My teen son plops down next to me, pauses, and says, “Hi, Mom!” I know this is his way of expressing that he has something to tell me. He doesn’t want to share his news, but yet he does. He knows it will be a big deal to me that he’s sharing some tidbit, but I don’t let on. I take a deep breath and give him my full attention.
This is the recent art of communication I’ve learned to embrace with my eldest, now 13. Like any step on this journey of being a mom, I take advice and guidance from those who have gone forth before me.
Do not come at them at warp speed. The more verbose you are, the less they will share. Let them find their words until they say need your help.
Be prepared to meet them where they are comfortable. You’ll want to ask ten follow-up questions to every sentence or thought they share. This is not their preferred way to hold conversations. They are processing how they feel even as they speak, and it takes courage for them to do so.
They are learning things you might already know. Hearing my son express thoughts about events, current and past, has surprisingly taught me new perspectives. When this happens, acknowledge it.
Give them space. Yes, I long to know and understand all the elements of his day. Or if he’s upset, the ins and outs of why. However, sometimes it’s okay for them to figure things out and think things through themselves. That’s where growth as an independent thinker comes into play.
Know where to expect communication with your teen and make it their safe zone. On some occasions, we are in the car when this happens.

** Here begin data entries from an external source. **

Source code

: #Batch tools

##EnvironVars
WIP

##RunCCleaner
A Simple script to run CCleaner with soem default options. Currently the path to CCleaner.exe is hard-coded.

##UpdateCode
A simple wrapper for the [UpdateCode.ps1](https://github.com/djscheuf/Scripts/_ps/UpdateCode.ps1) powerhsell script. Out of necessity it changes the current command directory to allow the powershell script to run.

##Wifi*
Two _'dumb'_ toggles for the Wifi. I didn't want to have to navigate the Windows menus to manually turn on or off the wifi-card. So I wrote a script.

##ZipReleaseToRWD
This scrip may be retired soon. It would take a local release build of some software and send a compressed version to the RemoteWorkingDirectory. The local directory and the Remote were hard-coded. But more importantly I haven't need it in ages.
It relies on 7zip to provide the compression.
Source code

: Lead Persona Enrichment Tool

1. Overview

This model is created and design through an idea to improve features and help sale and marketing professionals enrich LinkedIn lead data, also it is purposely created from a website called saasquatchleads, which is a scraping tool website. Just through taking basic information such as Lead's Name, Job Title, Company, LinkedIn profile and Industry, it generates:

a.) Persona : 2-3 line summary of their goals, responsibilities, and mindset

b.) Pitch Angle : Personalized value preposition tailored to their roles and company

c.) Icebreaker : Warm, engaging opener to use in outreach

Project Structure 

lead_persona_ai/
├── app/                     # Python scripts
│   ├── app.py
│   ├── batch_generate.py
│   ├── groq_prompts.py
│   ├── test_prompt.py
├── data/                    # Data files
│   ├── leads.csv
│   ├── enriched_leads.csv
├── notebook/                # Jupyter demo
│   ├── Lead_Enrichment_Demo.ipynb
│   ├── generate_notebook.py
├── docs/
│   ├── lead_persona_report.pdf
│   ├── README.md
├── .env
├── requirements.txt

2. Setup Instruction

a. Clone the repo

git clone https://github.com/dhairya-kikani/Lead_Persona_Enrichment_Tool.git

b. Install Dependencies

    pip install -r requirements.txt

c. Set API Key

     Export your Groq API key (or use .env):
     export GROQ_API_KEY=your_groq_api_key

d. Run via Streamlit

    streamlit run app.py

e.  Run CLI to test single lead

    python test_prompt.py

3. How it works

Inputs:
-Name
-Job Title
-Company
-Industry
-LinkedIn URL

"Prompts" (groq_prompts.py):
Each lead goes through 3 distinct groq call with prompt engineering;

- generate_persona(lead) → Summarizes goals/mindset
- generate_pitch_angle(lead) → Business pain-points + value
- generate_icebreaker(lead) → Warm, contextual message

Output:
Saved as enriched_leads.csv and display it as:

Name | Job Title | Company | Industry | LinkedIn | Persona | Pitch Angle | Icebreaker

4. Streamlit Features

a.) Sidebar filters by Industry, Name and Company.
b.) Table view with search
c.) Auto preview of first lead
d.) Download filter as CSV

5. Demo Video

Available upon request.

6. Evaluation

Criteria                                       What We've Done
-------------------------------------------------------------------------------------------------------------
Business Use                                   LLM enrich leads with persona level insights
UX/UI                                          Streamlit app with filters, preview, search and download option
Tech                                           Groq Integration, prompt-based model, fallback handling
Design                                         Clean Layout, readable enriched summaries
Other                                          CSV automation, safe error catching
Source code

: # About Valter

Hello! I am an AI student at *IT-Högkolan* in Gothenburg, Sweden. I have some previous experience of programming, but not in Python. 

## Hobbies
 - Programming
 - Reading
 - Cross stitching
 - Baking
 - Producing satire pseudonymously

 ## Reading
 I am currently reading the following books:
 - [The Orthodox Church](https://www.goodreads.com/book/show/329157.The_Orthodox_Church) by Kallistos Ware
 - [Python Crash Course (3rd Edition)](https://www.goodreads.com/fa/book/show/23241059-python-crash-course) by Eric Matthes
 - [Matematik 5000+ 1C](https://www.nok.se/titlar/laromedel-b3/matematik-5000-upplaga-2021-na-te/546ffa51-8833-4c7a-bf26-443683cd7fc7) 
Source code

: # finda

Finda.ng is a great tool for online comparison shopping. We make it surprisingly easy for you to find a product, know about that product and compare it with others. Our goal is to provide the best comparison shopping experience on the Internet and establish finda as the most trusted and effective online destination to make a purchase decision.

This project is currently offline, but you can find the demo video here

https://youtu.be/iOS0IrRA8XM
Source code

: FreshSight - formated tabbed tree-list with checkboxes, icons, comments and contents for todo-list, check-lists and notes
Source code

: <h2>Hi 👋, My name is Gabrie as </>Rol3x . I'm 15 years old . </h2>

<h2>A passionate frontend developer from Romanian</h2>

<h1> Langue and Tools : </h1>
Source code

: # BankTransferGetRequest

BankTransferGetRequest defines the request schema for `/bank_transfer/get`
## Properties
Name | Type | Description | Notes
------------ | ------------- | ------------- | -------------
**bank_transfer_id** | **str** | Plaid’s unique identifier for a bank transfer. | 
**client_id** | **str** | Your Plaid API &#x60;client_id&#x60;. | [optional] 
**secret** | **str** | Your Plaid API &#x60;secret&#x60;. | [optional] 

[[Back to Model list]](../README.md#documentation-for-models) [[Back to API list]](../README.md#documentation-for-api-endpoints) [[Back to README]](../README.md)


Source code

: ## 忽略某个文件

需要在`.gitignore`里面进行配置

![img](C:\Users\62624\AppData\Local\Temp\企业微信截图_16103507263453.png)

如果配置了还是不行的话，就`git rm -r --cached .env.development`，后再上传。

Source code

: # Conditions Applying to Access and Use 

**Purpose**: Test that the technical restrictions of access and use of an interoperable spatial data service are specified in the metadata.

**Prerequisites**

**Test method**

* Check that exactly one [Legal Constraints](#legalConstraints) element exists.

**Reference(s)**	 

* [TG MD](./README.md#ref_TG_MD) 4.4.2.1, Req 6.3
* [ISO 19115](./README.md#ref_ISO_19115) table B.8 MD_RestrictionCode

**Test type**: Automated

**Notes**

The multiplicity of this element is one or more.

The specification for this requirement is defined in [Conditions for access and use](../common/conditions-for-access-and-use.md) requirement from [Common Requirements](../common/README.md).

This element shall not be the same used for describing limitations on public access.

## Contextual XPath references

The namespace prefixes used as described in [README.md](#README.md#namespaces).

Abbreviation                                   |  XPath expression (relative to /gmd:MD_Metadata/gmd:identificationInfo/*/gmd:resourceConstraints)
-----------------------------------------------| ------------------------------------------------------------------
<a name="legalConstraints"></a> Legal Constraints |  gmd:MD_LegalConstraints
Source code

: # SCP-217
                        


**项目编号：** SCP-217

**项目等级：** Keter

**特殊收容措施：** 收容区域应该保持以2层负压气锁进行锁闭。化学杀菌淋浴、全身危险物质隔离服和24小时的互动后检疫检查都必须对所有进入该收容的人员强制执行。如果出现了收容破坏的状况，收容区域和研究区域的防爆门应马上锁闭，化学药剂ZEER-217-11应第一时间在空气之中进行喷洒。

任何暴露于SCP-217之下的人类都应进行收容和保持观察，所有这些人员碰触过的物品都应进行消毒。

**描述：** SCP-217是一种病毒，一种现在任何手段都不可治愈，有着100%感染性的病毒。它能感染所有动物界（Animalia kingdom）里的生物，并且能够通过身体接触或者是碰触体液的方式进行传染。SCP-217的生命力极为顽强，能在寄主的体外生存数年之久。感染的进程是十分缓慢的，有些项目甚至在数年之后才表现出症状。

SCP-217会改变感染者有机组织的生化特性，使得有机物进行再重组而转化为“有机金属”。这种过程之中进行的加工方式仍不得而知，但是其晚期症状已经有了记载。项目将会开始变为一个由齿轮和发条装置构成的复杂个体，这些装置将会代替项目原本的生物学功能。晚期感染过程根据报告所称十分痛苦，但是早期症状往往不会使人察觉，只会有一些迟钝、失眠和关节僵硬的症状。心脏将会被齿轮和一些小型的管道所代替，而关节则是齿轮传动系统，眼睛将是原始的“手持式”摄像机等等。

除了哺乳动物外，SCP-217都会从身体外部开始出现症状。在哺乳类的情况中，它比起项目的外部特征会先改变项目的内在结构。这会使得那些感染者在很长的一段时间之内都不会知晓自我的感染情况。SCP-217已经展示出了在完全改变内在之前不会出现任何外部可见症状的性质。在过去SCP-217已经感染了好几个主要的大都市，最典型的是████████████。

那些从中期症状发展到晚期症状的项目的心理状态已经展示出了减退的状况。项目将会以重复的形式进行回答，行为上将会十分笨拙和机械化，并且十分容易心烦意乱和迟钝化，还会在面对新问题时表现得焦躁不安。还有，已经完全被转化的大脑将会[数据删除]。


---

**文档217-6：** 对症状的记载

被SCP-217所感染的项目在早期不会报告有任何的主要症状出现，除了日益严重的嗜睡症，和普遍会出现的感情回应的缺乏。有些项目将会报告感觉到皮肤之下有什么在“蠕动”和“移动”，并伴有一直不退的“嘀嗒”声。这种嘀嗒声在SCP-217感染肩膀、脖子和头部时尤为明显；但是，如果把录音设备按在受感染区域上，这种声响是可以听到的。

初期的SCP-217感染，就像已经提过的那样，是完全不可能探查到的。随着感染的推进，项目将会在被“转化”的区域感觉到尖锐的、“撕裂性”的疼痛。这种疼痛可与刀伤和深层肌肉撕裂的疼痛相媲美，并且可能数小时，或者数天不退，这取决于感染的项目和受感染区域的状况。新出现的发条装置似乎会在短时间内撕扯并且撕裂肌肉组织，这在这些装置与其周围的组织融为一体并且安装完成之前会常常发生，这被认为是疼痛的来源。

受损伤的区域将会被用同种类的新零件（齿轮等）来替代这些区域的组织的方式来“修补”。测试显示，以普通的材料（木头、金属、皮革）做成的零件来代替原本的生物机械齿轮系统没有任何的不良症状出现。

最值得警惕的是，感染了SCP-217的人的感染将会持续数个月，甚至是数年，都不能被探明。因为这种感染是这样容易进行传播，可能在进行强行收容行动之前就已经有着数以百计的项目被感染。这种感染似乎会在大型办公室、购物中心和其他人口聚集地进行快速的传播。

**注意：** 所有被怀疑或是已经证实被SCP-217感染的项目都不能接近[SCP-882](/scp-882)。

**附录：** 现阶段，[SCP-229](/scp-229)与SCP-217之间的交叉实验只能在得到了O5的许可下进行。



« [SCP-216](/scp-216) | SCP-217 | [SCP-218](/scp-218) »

Recently, I picked my son up from baseball, he got in and decided to turn on an old Miley Cyrus song, and I went with it. While my ears got blasted out hearing Miley croon about landing in LA, I knew if I stayed patient, he would probably give me some insight into his day I would not otherwise have been given. I didn’t get any stories, but I did get a rendition of the song sung for me that made me laugh. And he loved seeing me laugh.
I don’t claim to know it all, but since I have the attitude of us “all being in it together,” I’m glad to share any successes I’ve had. I wish I had the wisdom years ago to be more vulnerable about what I didn’t know and to surround myself with moms who were open in the same way. Opening myself up to parents with similar styles has given me the skills to parent more confidently.
The rollercoaster ride I’m on is not new. The push and pull starts when they are toddlers, trying to gain their sense of independence. But the tantrums are a different language now.
He is my son, I’m his parent, and we are not friends. He needs me to be the adult and to guide him. There are ramifications for breaking our family rules, such as getting home past our agreed-upon time. But he knows he is loved and has a safe space to communicate. And as my mom always told us, I’ll always love you even if I don’t always like you.